_Task directions_
Print, in exact form, the lines below from the one containing "that is buggy" through the one containing "## Code Style", and omit all others.

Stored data
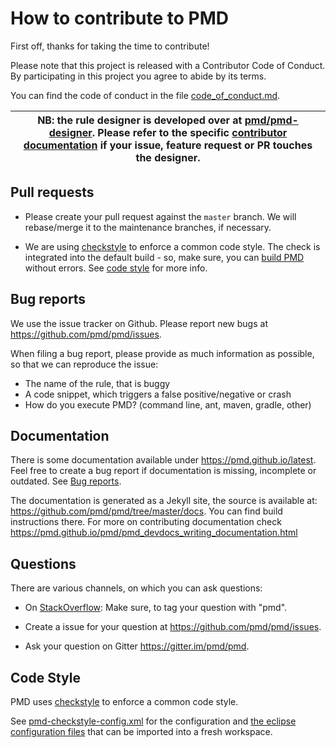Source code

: # How to contribute to PMD

First off, thanks for taking the time to contribute!

Please note that this project is released with a Contributor Code of Conduct.
By participating in this project you agree to abide by its terms.

You can find the code of conduct in the file [code_of_conduct.md](code_of_conduct.md).

| NB: the rule designer is developed over at [pmd/pmd-designer](https://github.com/pmd/pmd-designer). Please refer to the specific [contributor documentation](https://github.com/pmd/pmd-designer/blob/master/CONTRIBUTING.md) if your issue, feature request or PR touches the designer.  |
| --- |

## Pull requests

*   Please create your pull request against the `master` branch. We will rebase/merge it to the maintenance
    branches, if necessary.

*   We are using [checkstyle](http://checkstyle.sourceforge.net/) to enforce a common code style.
    The check is integrated into the default build - so, make sure, you can [build PMD](BUILDING.md) without errors.
    See [code style](#code-style) for more info.


## Bug reports

We use the issue tracker on Github. Please report new bugs at <https://github.com/pmd/pmd/issues>.

When filing a bug report, please provide as much information as possible, so that we can reproduce the issue:

*   The name of the rule, that is buggy
*   A code snippet, which triggers a false positive/negative or crash
*   How do you execute PMD? (command line, ant, maven, gradle, other)


## Documentation

There is some documentation available under <https://pmd.github.io/latest>. Feel free to create a bug report if
documentation is missing, incomplete or outdated. See [Bug reports](#bug-reports).

The documentation is generated as a Jekyll site, the source is available at: <https://github.com/pmd/pmd/tree/master/docs>. You can find build instructions there.
For more on contributing documentation check <https://pmd.github.io/pmd/pmd_devdocs_writing_documentation.html>

## Questions

There are various channels, on which you can ask questions:

*   On [StackOverflow](https://stackoverflow.com/questions/tagged/pmd): Make sure, to tag your question with "pmd".

*   Create a issue for your question at <https://github.com/pmd/pmd/issues>.

*   Ask your question on Gitter <https://gitter.im/pmd/pmd>.

## Code Style

PMD uses [checkstyle](http://checkstyle.sourceforge.net/) to enforce a common code style.

See [pmd-checkstyle-config.xml](https://github.com/pmd/build-tools/blob/master/src/main/resources/net/sourceforge/pmd/pmd-checkstyle-config.xml) for the configuration and
[the eclipse configuration files](https://github.com/pmd/build-tools/tree/master/eclipse) that can
be imported into a fresh workspace.



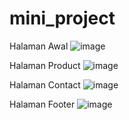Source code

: # mini_project
Halaman Awal
![image](https://github.com/afidyoga/mini_project/assets/83437629/03c48f07-dcc1-468f-9a19-5be67408e277)

Halaman Product
![image](https://github.com/afidyoga/mini_project/assets/83437629/f4447c58-c8a8-463e-ba9a-44f14da22e09)

Halaman Contact
![image](https://github.com/afidyoga/mini_project/assets/83437629/7ab151df-1d74-41dc-8c0c-ec6468080ac3)

Halaman Footer
![image](https://github.com/afidyoga/mini_project/assets/83437629/e2791f7f-80a9-40d9-91fd-7cba0ef927ee)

_Final answer_
*   The name of the rule, that is buggy
*   A code snippet, which triggers a false positive/negative or crash
*   How do you execute PMD? (command line, ant, maven, gradle, other)


## Documentation

There is some documentation available under <https://pmd.github.io/latest>. Feel free to create a bug report if
documentation is missing, incomplete or outdated. See [Bug reports](#bug-reports).

The documentation is generated as a Jekyll site, the source is available at: <https://github.com/pmd/pmd/tree/master/docs>. You can find build instructions there.
For more on contributing documentation check <https://pmd.github.io/pmd/pmd_devdocs_writing_documentation.html>

## Questions

There are various channels, on which you can ask questions:

*   On [StackOverflow](https://stackoverflow.com/questions/tagged/pmd): Make sure, to tag your question with "pmd".

*   Create a issue for your question at <https://github.com/pmd/pmd/issues>.

*   Ask your question on Gitter <https://gitter.im/pmd/pmd>.

## Code Style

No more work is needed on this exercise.